**Task requirements**
Look below for the line holding "amplitudes are cancellation" and the line holding "D_s\gamma$ & $-0.481$". Transcribe exactly those lines and all lines between them, nothing more.

**Data for this exercise**
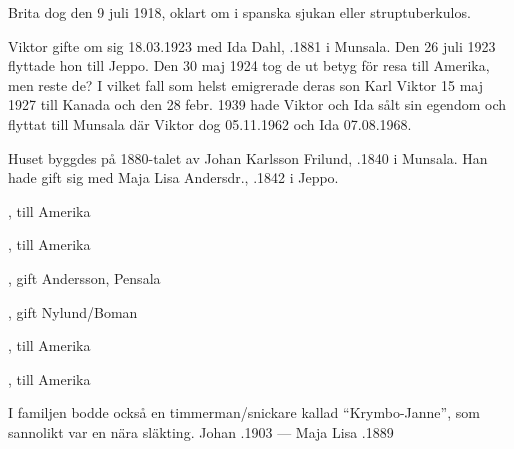 Brita dog den 9 juli 1918, oklart om i spanska sjukan eller struptuberkulos.


%
Viktor gifte om sig 18.03.1923 med Ida Dahl, .1881 i Munsala. Den 26 juli 1923 flyttade hon till Jeppo. Den 30 maj 1924 tog de ut betyg för resa till Amerika, men reste de? I vilket fall som helst emigrerade deras son Karl Viktor 15 maj 1927 till Kanada och den 28 febr. 1939 hade Viktor och Ida sålt sin egendom och flyttat till Munsala där Viktor dog 05.11.1962 och Ida 07.08.1968.


%
Huset byggdes på 1880-talet av Johan Karlsson Frilund, .1840 i Munsala. Han hade gift sig med Maja Lisa Andersdr., .1842 i Jeppo.
\begin{jhchildren}
  \item {}, till Amerika
  \item {}, till Amerika
  \item {}
  \item {}, gift Andersson, Pensala
  \item {}, gift Nylund/Boman
  \item {}, till Amerika
  \item {}, till Amerika
\end{jhchildren}
I familjen bodde också en timmerman/snickare kallad ``Krymbo-Janne'', som sannolikt var en nära släkting.
Johan .1903  ---  Maja Lisa .1889



%



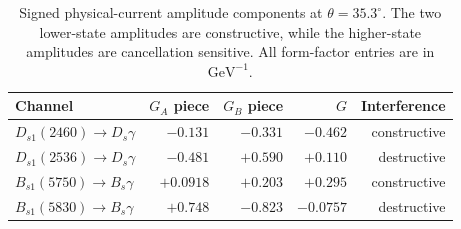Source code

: \begin{table}[t]
\centering
\caption{Signed physical-current amplitude components at $\theta=35.3^\circ$.
The two lower-state amplitudes are constructive, while the higher-state
amplitudes are cancellation sensitive.  All form-factor entries are in
$\mathrm{GeV}^{-1}$.}
\label{tab:amplitude-decomposition}
\begin{tabular}{lrrrr}
\hline
Channel & $G_A$ piece & $G_B$ piece & $G$ & Interference \\
\hline
$D_{s1}(2460)\to D_s\gamma$ & $-0.131$ & $-0.331$ & $-0.462$ & constructive \\
$D_{s1}(2536)\to D_s\gamma$ & $-0.481$ & $+0.590$ & $+0.110$ & destructive \\
$B_{s1}(5750)\to B_s\gamma$ & $+0.0918$ & $+0.203$ & $+0.295$ & constructive \\
$B_{s1}(5830)\to B_s\gamma$ & $+0.748$ & $-0.823$ & $-0.0757$ & destructive \\
\hline
\end{tabular}
\end{table}
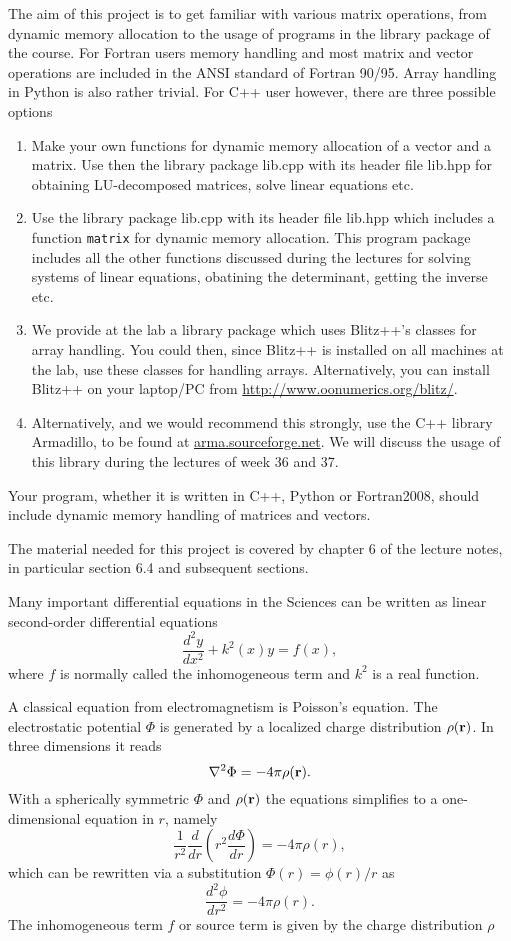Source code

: \documentclass[11pt,a4wide]{article}
\begin{document}
The aim of this project is to get familiar with various matrix operations,
from dynamic memory allocation to the usage of programs in the library
package of the course. 
For Fortran users memory handling and most matrix and vector operations
are included in the ANSI standard of Fortran 90/95. Array handling in Python is also rather trivial. For C++ user however,
there are three possible options
\begin{enumerate}
\item Make your own functions for dynamic memory allocation of a 
vector and a matrix. Use then the 
library package lib.cpp with its header file 
lib.hpp for obtaining LU-decomposed matrices, solve linear equations
etc.
\item Use the library package lib.cpp with its header file 
lib.hpp which includes a function \verb?matrix? for dynamic memory
allocation. This program package includes all the other functions
discussed during the lectures for solving systems of linear equations,
obatining the determinant, getting the inverse etc.
\item We provide at the lab a library package
which uses Blitz++'s classes for array handling. You could then, since
Blitz++ is installed on all machines at the lab, use these classes for handling
arrays. Alternatively, you can install Blitz++ on your laptop/PC from
\url{http://www.oonumerics.org/blitz/}.
\item Alternatively, and we would recommend this strongly, use the C++ library Armadillo, to be found at \url{arma.sourceforge.net}.  We will discuss the usage of this library during the lectures of week 36 and 37.
\end{enumerate}

Your program, whether it is written in C++, Python 
or Fortran2008, should include
dynamic memory handling of matrices and vectors. 

The material needed for this project is covered by chapter 6 of the lecture notes, in particular section 6.4 and subsequent sections.



Many important differential equations in the Sciences can be written as 
linear second-order differential equations 
\[
\frac{d^2y}{dx^2}+k^2(x)y = f(x),
\]
where $f$ is normally called the inhomogeneous term and $k^2$ is a real function.

A classical equation from electromagnetism is Poisson's equation.
The electrostatic potential $\Phi$ is generated by a localized charge
distribution $\rho ({\bf r})$.   In three dimensions 
it reads
\[
\nabla^2 \Phi = -4\pi \rho ({\bf r}).
\]
With a spherically symmetric $\Phi$ and $\rho ({\bf r})$  the equations
simplifies to a one-dimensional equation in $r$, namely
\[
\frac{1}{r^2}\frac{d}{dr}\left(r^2\frac{d\Phi}{dr}\right) = -4\pi \rho(r),
\]
which can be rewritten via a substitution $\Phi(r)= \phi(r)/r$ as
\[
\frac{d^2\phi}{dr^2}= -4\pi\rho(r).
\]
The inhomogeneous term $f$ or source term is given by the charge distribution
$\rho$
\end{document}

**Answer section**
amplitudes are cancellation sensitive.  All form-factor entries are in
$\mathrm{GeV}^{-1}$.}
\label{tab:amplitude-decomposition}
\begin{tabular}{lrrrr}
\hline
Channel & $G_A$ piece & $G_B$ piece & $G$ & Interference \\
\hline
$D_{s1}(2460)\to D_s\gamma$ & $-0.131$ & $-0.331$ & $-0.462$ & constructive \\
$D_{s1}(2536)\to D_s\gamma$ & $-0.481$ & $+0.590$ & $+0.110$ & destructive \\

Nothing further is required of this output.